Rule Element (contd.) • <- is the rule arrow. It divides the rule between the suggested element and the phrase of rule elements. • @@ indicates the end of a rule. Rules must always end in the @@ marker.
Rule Element Types • Each rule element, including the suggested element, consists of a literal or a nonliteral. What gets matched for each is different: • Literals match tokens, or "real text". • Nonliterals match nodes which begin with an underscore. • A literal is a terminal node (or leaf node) in the parse tree. It represents words, numbers and punctuation. • A nonliteral is a nonterminal node (also called an internal node). It represents a node which dominates other nodes.
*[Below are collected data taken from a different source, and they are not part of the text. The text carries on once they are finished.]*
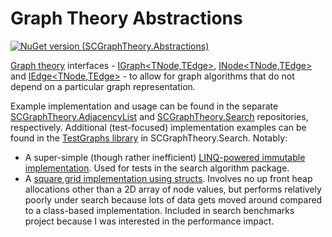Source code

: # Graph Theory Abstractions

[![NuGet version (SCGraphTheory.Abstractions)](https://img.shields.io/nuget/v/SCGraphTheory.Abstractions.svg?style=flat-square)](https://www.nuget.org/packages/SCGraphTheory.Abstractions/)

[Graph theory](https://en.wikipedia.org/wiki/Graph_theory) interfaces - [IGraph<TNode,TEdge>](/src/Abstractions/IGraph{TNode,TEdge}.cs), [INode<TNode,TEdge>](/src/Abstractions/INode{TNode,TEdge}.cs) and [IEdge<TNode,TEdge>](/src/Abstractions/IEdge{TNode,TEdge}.cs) - to allow for graph algorithms that do not depend on a particular graph representation.

Example implementation and usage can be found in the separate [SCGraphTheory.AdjacencyList](https://github.com/sdcondon/SCGraphTheory.AdjacencyList) and [SCGraphTheory.Search](https://github.com/sdcondon/SCGraphTheory.Search) repositories, respectively. Additional (test-focused) implementation examples can be found in the [TestGraphs library](https://github.com/sdcondon/SCGraphTheory.Search/blob/master/src/Search.TestGraphs) in SCGraphTheory.Search. Notably:
- A super-simple (though rather inefficient) [LINQ-powered immutable implementation](https://github.com/sdcondon/SCGraphTheory.Search/blob/master/src/Search.TestGraphs/LinqGraph.cs). Used for tests in the search algorithm package.
- A [square grid implementation using structs](https://github.com/sdcondon/SCGraphTheory.Search/blob/master/src/Search.TestGraphs/ValGridGraph{T}.cs). Involves no up front heap allocations other than a 2D array of node values, but performs relatively poorly under search because lots of data gets moved around compared to a class-based implementation. Included in search benchmarks project because I was interested in the performance impact.



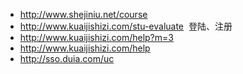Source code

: - http://www.shejiniu.net/course
- http://www.kuaijishizi.com/stu-evaluate  登陆、注册
- http://www.kuaijishizi.com/help?m=3
- http://www.kuaijishizi.com/help
- http://sso.duia.com/uc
Special Rule Elements • NLP++ has a set of predefined rule elements that make writing rules easier. • These special rule elements match various types of tokens such as alpha characters, punctuation, wildcards, etc.
Special Rule Elements (contd.) • _xWILD Match anything. • _xANY Match any single node. • _xNIL Match nothing. It designates a suggested element when the rule performs a special action, such as removing the matched nodes from the parse tree. • _xALPHA Match an alphabetic token, including accented and other extended ANSI chars
Special Rule Elements (contd.) • _xCTRL Match control and nonalphabetic extended ANSI characters. (See _xALPHA.) • _xNUM Match a numeric token. • _xPUNCT Match a punctuation token. • _xWHITE Match a whitespace token, including newline. • _xBLANK Match a whitespace token, excluding newline.
Special Rule Elements (contd.) • _xCAP Match an alphabetic with uppercase first letter. • _xEOF Match the end of file. • _xSTART Match if at the start of a phrase (or "segment"). • _xEND Match if at the end of a phrase (or "segment").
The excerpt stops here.